Given data:
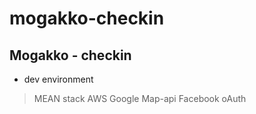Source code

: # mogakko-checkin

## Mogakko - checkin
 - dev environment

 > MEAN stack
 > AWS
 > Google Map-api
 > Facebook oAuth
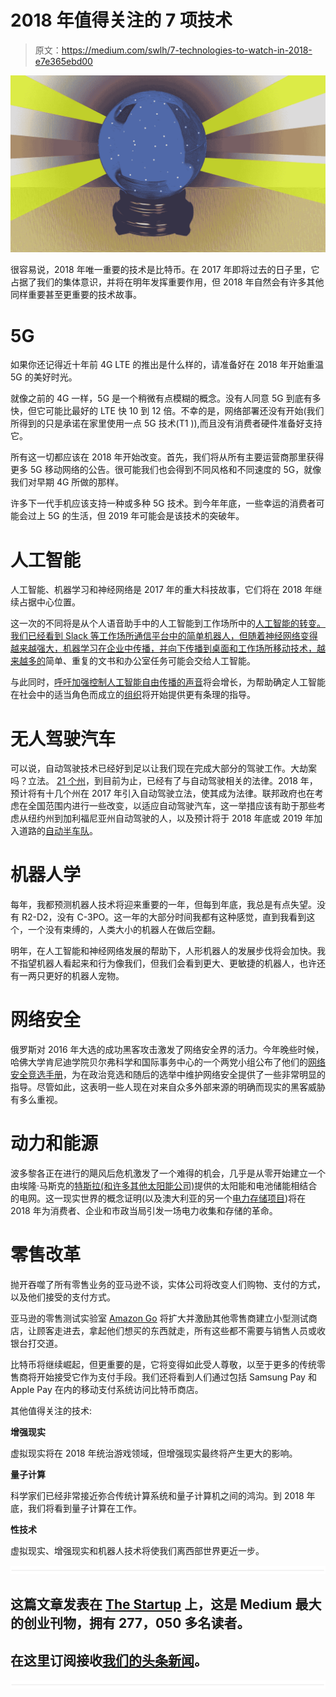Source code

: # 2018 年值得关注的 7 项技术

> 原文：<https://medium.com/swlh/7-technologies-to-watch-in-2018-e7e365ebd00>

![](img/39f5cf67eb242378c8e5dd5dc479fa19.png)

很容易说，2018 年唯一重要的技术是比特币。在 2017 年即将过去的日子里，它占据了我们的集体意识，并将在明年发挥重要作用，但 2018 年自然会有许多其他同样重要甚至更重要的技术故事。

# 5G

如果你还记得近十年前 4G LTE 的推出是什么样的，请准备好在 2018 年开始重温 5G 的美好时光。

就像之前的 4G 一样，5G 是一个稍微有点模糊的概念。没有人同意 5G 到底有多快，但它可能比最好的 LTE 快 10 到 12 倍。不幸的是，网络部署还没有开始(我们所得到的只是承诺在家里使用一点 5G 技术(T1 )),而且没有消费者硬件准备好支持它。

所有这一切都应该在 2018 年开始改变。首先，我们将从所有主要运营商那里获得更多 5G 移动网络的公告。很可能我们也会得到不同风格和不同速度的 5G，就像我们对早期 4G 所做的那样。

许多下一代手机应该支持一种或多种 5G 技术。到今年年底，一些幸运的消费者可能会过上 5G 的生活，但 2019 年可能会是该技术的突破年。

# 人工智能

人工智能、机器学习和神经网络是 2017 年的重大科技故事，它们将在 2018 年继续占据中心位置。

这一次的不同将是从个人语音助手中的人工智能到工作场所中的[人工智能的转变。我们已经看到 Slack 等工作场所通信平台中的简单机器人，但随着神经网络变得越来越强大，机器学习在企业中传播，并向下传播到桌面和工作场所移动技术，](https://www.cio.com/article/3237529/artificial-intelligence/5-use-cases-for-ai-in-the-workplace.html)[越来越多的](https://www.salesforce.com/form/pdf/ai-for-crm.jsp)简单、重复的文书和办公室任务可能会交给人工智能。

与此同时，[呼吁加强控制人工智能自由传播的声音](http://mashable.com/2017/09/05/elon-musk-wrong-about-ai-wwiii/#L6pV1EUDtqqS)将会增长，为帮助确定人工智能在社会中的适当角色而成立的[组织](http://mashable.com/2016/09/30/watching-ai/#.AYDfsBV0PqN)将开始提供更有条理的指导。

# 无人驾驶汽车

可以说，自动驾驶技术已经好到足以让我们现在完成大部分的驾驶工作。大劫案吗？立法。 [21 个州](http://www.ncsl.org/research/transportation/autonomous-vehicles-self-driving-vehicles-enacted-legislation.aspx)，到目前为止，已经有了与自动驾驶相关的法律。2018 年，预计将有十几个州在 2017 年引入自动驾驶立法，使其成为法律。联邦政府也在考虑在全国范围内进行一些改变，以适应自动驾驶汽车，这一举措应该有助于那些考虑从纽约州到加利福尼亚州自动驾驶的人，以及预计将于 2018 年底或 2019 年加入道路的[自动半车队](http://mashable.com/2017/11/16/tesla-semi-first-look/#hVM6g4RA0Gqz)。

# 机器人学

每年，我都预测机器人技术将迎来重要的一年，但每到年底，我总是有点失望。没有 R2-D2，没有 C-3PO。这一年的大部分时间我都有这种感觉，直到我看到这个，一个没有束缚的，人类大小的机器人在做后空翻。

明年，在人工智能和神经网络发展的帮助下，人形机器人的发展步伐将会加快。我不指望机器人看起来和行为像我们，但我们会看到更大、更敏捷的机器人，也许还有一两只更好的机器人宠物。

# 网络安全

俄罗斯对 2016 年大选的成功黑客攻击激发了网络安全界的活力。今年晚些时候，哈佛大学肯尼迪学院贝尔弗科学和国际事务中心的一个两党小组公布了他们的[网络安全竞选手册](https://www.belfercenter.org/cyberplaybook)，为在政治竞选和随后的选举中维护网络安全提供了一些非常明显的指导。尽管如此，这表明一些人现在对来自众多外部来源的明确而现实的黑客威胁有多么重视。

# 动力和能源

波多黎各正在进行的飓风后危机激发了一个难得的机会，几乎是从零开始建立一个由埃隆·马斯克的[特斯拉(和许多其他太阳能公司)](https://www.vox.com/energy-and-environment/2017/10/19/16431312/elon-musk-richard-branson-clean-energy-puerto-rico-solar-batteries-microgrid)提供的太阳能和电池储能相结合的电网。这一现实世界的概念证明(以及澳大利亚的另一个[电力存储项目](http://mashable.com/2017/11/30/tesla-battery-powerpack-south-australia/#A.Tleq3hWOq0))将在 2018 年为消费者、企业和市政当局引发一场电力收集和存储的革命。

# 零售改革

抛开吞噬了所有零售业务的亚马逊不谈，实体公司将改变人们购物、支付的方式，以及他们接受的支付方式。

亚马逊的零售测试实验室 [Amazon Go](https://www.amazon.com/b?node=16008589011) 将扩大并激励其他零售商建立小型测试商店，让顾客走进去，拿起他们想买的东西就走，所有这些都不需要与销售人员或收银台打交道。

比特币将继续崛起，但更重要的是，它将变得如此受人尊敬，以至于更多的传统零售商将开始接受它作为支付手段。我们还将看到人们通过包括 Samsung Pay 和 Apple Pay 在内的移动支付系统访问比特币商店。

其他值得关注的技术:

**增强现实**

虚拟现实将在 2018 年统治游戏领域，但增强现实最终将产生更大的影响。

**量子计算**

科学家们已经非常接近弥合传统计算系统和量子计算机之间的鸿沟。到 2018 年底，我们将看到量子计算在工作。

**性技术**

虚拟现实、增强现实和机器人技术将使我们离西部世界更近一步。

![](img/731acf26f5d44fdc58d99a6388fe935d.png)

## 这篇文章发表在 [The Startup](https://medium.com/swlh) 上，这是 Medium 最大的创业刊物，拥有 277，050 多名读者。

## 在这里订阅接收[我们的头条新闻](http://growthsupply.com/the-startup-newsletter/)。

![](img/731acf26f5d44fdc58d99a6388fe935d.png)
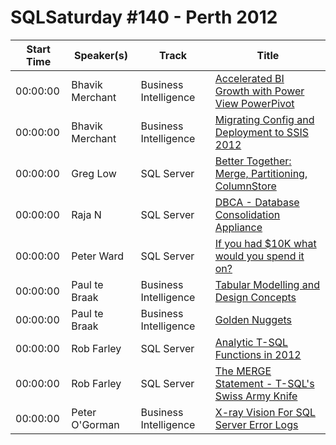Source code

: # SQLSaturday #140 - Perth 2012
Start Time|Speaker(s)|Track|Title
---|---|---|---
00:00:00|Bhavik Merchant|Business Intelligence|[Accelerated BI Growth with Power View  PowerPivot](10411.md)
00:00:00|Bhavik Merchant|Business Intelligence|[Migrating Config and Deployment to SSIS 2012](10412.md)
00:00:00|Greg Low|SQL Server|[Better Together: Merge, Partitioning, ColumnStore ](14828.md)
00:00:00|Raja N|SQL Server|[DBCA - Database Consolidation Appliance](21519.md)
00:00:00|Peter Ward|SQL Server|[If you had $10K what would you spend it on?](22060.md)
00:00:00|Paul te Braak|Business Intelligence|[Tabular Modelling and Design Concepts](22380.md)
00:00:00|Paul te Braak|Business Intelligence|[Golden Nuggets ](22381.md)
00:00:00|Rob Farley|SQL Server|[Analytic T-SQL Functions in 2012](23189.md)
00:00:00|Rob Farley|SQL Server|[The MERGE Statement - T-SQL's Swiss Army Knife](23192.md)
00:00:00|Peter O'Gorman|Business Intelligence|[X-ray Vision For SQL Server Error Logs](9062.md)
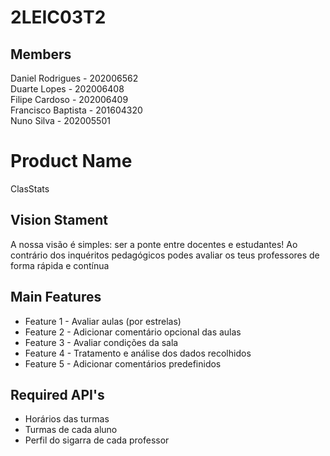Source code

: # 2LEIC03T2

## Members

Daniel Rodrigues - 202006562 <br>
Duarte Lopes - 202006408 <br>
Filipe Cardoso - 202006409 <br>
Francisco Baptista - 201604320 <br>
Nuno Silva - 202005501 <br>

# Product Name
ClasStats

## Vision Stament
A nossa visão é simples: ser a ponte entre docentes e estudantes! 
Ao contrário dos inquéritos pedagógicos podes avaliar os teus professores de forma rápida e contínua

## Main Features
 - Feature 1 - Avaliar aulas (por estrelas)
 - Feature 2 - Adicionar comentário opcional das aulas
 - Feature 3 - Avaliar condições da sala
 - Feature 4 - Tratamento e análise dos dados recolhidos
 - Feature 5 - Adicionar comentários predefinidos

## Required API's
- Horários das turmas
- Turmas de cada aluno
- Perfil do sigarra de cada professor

Work to be completed:
Each line from the start of the listing above through the line with "就像之前的 4G 一样，5G" is what to output, exactly as written and without pictures.

Written solution:
Source code

: # mogakko-checkin

## Mogakko - checkin
 - dev environment

 > MEAN stack
 > AWS
 > Google Map-api
 > Facebook oAuth
Source code

: # 2018 年值得关注的 7 项技术

> 原文：<https://medium.com/swlh/7-technologies-to-watch-in-2018-e7e365ebd00>

![](img/39f5cf67eb242378c8e5dd5dc479fa19.png)

很容易说，2018 年唯一重要的技术是比特币。在 2017 年即将过去的日子里，它占据了我们的集体意识，并将在明年发挥重要作用，但 2018 年自然会有许多其他同样重要甚至更重要的技术故事。

# 5G

如果你还记得近十年前 4G LTE 的推出是什么样的，请准备好在 2018 年开始重温 5G 的美好时光。

就像之前的 4G 一样，5G 是一个稍微有点模糊的概念。没有人同意 5G 到底有多快，但它可能比最好的 LTE 快 10 到 12 倍。不幸的是，网络部署还没有开始(我们所得到的只是承诺在家里使用一点 5G 技术(T1 )),而且没有消费者硬件准备好支持它。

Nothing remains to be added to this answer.